Instructions to follow:
The output should be every line below, retyped exactly, with no images.

• • •

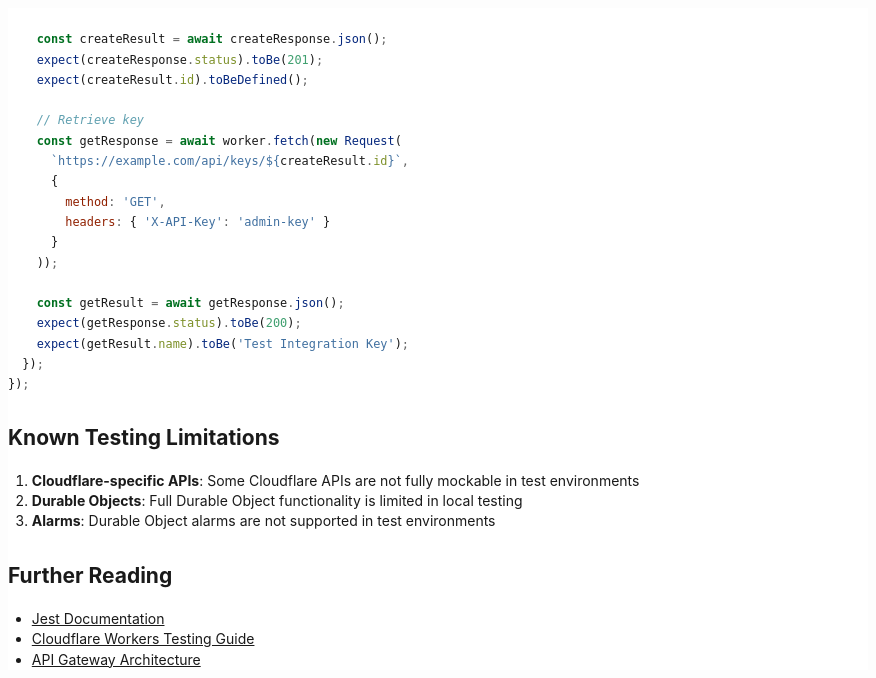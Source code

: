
```javascript
    
    const createResult = await createResponse.json();
    expect(createResponse.status).toBe(201);
    expect(createResult.id).toBeDefined();
    
    // Retrieve key
    const getResponse = await worker.fetch(new Request(
      `https://example.com/api/keys/${createResult.id}`,
      {
        method: 'GET',
        headers: { 'X-API-Key': 'admin-key' }
      }
    ));
    
    const getResult = await getResponse.json();
    expect(getResponse.status).toBe(200);
    expect(getResult.name).toBe('Test Integration Key');
  });
});
```

## Known Testing Limitations

1. **Cloudflare-specific APIs**: Some Cloudflare APIs are not fully mockable in test environments
2. **Durable Objects**: Full Durable Object functionality is limited in local testing
3. **Alarms**: Durable Object alarms are not supported in test environments

## Further Reading

- [Jest Documentation](https://jestjs.io/docs/getting-started)
- [Cloudflare Workers Testing Guide](https://developers.cloudflare.com/workers/testing/)
- [API Gateway Architecture](../architecture/overview.md)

• • •

Solution:
Source code

:
```javascript
    
    const createResult = await createResponse.json();
    expect(createResponse.status).toBe(201);
    expect(createResult.id).toBeDefined();
    
    // Retrieve key
    const getResponse = await worker.fetch(new Request(
      `https://example.com/api/keys/${createResult.id}`,
      {
        method: 'GET',
        headers: { 'X-API-Key': 'admin-key' }
      }
    ));
    
    const getResult = await getResponse.json();
    expect(getResponse.status).toBe(200);
    expect(getResult.name).toBe('Test Integration Key');
  });
});
```

## Known Testing Limitations

1. **Cloudflare-specific APIs**: Some Cloudflare APIs are not fully mockable in test environments
2. **Durable Objects**: Full Durable Object functionality is limited in local testing
3. **Alarms**: Durable Object alarms are not supported in test environments

## Further Reading

- [Jest Documentation](https://jestjs.io/docs/getting-started)
- [Cloudflare Workers Testing Guide](https://developers.cloudflare.com/workers/testing/)
- [API Gateway Architecture](../architecture/overview.md)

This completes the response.